Δ9-THC reduces METH-induced astrogliosis in the PFC.
A. Rats were treated as described in the legend of Figure 4. Pre- and Post-administration of Δ9-THC attenuated the astrogliosis induced by METH (Pre: −34% and −37%, Post: −47% and −29%, for 1 and 3 mg/kg, respectively) compared to control groups. **p<0.01 vs PRE METH-VEH and #p<0.05, and ###p<0.001 vs POST METH-VEH (Bonferroni's post-hoc test). Horizontal dot lines represent the values of percentage of GFAP-IR density (1.31±0.10) in SAL-VEH group. B. Representative images of GFAP immunostaining in the PFC 72 h after the last METH or SAL administration in SAL-VEH, METH-VEH, METH- Δ9-THC 1 and 3 mg. Scale bar = 100 µm.
Figure 7.
Effects of SR on nNOS and GFAP-IR in the CPu.

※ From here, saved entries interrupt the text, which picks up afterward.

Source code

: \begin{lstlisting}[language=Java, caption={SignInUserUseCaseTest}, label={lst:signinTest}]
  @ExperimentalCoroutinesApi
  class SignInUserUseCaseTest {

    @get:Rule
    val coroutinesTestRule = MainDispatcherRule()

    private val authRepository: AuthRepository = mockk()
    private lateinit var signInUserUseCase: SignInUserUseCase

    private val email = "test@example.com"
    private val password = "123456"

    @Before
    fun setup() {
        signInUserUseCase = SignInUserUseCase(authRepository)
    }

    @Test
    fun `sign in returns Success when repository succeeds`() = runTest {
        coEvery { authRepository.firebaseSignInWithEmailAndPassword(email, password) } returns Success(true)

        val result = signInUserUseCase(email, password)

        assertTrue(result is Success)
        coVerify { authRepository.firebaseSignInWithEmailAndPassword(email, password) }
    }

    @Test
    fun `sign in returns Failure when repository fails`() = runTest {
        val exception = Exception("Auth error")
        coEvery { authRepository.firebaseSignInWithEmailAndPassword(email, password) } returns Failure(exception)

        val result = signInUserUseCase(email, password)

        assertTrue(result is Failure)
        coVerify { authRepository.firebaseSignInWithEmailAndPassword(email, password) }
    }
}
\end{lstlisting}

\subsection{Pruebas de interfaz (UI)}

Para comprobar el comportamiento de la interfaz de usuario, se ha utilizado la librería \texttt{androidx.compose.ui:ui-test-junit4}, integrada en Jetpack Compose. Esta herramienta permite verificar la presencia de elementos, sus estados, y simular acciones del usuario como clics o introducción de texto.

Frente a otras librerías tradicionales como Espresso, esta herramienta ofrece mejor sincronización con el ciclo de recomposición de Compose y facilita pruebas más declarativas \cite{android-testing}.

A. Rats received injections of 1/kg Δ9-THC or VEH at 0.5, 12, 24, 36 and 48 h after the last METH administration (Post-treatment, POST) and were sacrificed 3 days after the last METH injection. SR (1 mg/kg, i.p.) or VEH were administered 15 min before each Δ9-THC or VEH injection. Two-way ANOVA in the CPu (A) showed a significant Δ9-THC x SR interaction (F(1,40) = 32.45, p<0.0001); the administration of SR blunted the effect of Δ9-THC on METH-induced nNOS over-expression. SR alone decreased nNOS labeled neurons compared to that of control. ***p<0.001 vs METH-VEH (VEH pretreated) and ##p<0.01 vs METH-VEH-Δ9-THC (VEH pretreated). B. Two-way ANOVA for GFAP-IR revealed a significant interaction between Δ9-THC and SR in the CPu (F(1,35) = 19.86, p<0001). Δ9-THC and SR, alone or in combination, attenuated the METH-induced increase of GFAP-IR in the CPu. ***p<0.001 vs METH-VEH (VEH pretreated).
Figure 8.
Effects of SR on GFAP-IR in the PFC.
Two-way ANOVA for GFAP-IR revealed a significant interaction between Δ9-THC and SR in the CPu (F(1,33) = 45.91, p<0001). METH-Δ9-THC significantly reduced METH-induced GFAP-IR. Moreover, GFAP-IR was lower in METH-SR-VEH and METH-SR-THC groups as compared to METH-VEH treated rats. ***p<0.001 vs METH-VEH (VEH pretreated).